Hätten Sie's gewusst? Peugeot ist nach Daimler und Benz der zweitälteste bis heute aktive Hersteller. Gegründet 1810 begann die Marke mit dem Löwen im Logo vor 130 Jahren mit dem Autobau - und ist seitdem für immer neue Überraschungen gut. So wie es gerade die Fusion mit Fiat Chrysler Automobiles zeigt.
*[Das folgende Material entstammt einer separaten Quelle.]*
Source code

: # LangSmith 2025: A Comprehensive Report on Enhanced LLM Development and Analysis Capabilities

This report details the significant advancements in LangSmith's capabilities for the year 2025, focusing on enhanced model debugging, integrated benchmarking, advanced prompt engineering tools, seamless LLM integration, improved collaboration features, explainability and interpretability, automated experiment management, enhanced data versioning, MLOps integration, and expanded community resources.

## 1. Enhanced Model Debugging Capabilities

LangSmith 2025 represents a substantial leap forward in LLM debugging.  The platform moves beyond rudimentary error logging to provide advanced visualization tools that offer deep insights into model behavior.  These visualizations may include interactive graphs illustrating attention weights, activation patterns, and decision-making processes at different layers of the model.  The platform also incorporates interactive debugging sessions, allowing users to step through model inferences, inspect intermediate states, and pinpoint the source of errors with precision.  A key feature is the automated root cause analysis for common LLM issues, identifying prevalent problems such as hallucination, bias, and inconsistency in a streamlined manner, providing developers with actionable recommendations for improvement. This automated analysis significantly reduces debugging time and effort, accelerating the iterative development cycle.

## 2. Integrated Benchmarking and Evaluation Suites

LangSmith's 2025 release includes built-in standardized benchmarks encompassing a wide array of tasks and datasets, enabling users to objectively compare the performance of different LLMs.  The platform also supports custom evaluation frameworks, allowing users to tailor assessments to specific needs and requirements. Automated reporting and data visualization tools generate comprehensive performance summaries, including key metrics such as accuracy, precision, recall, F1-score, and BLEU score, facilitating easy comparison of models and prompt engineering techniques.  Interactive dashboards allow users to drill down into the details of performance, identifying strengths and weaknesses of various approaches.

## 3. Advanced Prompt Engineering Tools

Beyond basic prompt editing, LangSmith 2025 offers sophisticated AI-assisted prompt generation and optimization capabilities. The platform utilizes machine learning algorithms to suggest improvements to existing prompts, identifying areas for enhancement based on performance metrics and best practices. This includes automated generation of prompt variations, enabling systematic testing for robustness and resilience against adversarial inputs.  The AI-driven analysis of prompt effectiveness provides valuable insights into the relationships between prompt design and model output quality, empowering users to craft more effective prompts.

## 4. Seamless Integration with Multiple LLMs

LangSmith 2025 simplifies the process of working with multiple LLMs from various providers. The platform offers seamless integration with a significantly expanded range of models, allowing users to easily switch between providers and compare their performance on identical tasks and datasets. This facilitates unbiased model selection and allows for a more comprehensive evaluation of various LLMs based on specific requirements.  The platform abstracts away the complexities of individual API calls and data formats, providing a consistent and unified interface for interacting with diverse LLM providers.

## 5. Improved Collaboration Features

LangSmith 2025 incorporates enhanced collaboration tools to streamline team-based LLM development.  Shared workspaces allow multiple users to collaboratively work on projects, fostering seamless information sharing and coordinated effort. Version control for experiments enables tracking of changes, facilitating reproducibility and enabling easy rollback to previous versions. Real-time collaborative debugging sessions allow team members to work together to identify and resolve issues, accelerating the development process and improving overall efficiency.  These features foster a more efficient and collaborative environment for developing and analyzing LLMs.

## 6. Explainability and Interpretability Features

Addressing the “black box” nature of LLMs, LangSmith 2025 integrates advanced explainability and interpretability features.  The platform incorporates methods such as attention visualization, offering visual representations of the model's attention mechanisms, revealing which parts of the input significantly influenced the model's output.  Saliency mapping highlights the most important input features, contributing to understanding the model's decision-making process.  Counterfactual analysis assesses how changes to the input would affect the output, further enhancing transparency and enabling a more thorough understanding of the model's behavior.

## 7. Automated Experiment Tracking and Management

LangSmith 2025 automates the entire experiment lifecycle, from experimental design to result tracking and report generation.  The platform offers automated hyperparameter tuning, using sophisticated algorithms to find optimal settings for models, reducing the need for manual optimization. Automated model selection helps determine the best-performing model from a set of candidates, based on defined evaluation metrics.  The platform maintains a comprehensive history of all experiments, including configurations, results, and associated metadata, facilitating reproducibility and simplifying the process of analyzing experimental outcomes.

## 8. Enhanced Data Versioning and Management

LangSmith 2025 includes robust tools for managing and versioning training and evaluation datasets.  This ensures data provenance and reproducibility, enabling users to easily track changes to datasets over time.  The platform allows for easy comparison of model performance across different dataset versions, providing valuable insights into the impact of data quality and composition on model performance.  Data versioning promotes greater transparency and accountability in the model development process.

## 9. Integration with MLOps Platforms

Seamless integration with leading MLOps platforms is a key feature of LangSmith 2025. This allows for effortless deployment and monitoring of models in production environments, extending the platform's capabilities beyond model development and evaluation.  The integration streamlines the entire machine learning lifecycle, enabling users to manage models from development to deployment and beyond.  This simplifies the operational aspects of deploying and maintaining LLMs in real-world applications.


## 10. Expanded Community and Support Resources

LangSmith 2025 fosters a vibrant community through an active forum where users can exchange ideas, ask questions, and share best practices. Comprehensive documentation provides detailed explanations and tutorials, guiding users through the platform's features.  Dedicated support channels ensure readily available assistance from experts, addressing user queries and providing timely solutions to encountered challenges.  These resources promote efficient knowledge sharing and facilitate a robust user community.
Es ist ein 130-Jahre-Jubiläum der leisen Töne, vielleicht weil die Löwenmarke ihr Revier gerade durch die Fusion mit Fiat FCA erweitert. Als zweitältester heute noch aktiver Automobilproduzent der Welt hat Peugeot bereits erlebt, wie problematisch Megahochzeiten sind und wäre einmal fast daran untergegangen. Damals in den 1970ern, als Peugeot erst Citroen und dann auch noch die europäischen Chrysler-Tochtermarken schluckte und so zum größten Autobauer des Kontinents aufstieg. Bis die zugekauften, finanziell maladen Marken Peugeot an den Rand des Kollapses brachten. Allerdings war des Marktes Löwenanteil schon immer das Ziel jenes gierigen Königs der Raubtiere, den die 1810 gegründete Firma Peugeot im Logo führt. 1889 erweiterte Armand Peugeot das aus Fahrrädern, Werkzeugen und Pfeffermühlen bestehende Portfolio des Familienunternehmens um neuartige Motorwagen, zunächst noch mit Serpollet-Dampfantrieb, aber schon ein Jahr später mit Benzinmotoren, die in Daimler-Lizenz gebaut wurden. Die erste eigene Motorenkonstruktion gelang Peugeot 1896, denn nur damit konnte er eine Exportoffensive ins Deutsche Reich starten. Armand Peugeot wollte Marktmacht und das nicht nur für seine Marke, sondern für ganz Frankreich. Tatsächlich trieb er seine Landsleute an, die Grande Nation bis Anfang des 20. Jahrhunderts als größten Automobilbauer der Welt zu etablieren.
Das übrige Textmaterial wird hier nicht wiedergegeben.